昨17日夜からけさ18日にかけてテレビやラジオ番組をはしご出演した北島は、一貫して「まだ引退とは言っていない」と強調した。キャスターの質問には「ゆっくり考えさせてくださいよ〜」と拙速な決断を避けたい本音を漏らした。
17日に北京市内の「ジャパンハウス」で行われたメダリスト会見では、今後の活動について「いま(五輪が)終わったばかり。ゆっくりして気持ちも落ち着いてから考えたい。日本では引退と騒がれているみたいだが、ひとことも僕は言っていない。何でだろうという感じ」と引退報道を否定。「ちょっとみなさんの報道は早すぎる」と先行するメディアをいさめる場面もあった。「五輪は常に最後だと思って戦っている」とも述べた。
北島が保持する世界記録にはまだ伸びしろがある。「蛙王」として限界にチャレンジしたい気持ちが芽生えても不思議はない。仮に引退しても、指導者にも研究者にも向いていない。かねて本人も認めている。「世界の北島」となったいま、スポンサーやマネジメント会社など水泳以外の関係者も多く、自分の意思だけで最終結論を出せない状況にある。
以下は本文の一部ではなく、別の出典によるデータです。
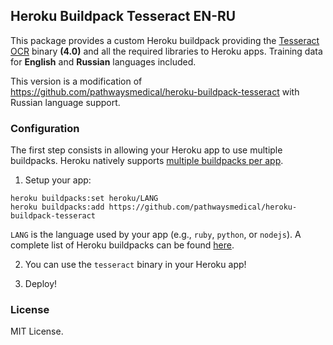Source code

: ## Heroku Buildpack Tesseract EN-RU

This package provides a custom Heroku buildpack providing the [Tesseract OCR](https://github.com/tesseract-ocr/tesseract) binary **(4.0)** and all the required libraries to Heroku apps. Training data for **English** and **Russian** languages included.

This version is a modification of https://github.com/pathwaysmedical/heroku-buildpack-tesseract with Russian language support. 

### Configuration

The first step consists in allowing your Heroku app to use multiple buildpacks. Heroku natively supports [multiple buildpacks per app](https://devcenter.heroku.com/articles/using-multiple-buildpacks-for-an-app).

1. Setup your app:
```shell script
heroku buildpacks:set heroku/LANG
heroku buildpacks:add https://github.com/pathwaysmedical/heroku-buildpack-tesseract
```

`LANG` is the language used by your app (e.g., `ruby`, `python`, or `nodejs`).
A complete list of Heroku buildpacks can be found [here](https://devcenter.heroku.com/articles/buildpacks).

 2. You can use the `tesseract` binary in your Heroku app!

 3. Deploy!

### License
MIT License.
メドレーリレーでメダルを手繰り寄せたのは第2泳者の北島だ。背泳の宮下純一から4位でタッチを受けると、大きな泳ぎでぐいぐい順位を押し上げ、ライバルのハンセン(米国)を抜き去ってトップでバタフライの藤井拓郎にバトン。最終泳者のクロール佐藤久佳が北島の貯金を守って日本新記録で逃げ切った。佐藤は号泣。北島は「なんとしてもメダルが欲しかった」と声を裏返して、後輩の健闘をたたえた。
北島に続くエース不在のなか、引退を決めるのは抵抗があるだろう。もう少し、競泳ニッポンを引っ張っていってほしいものだ。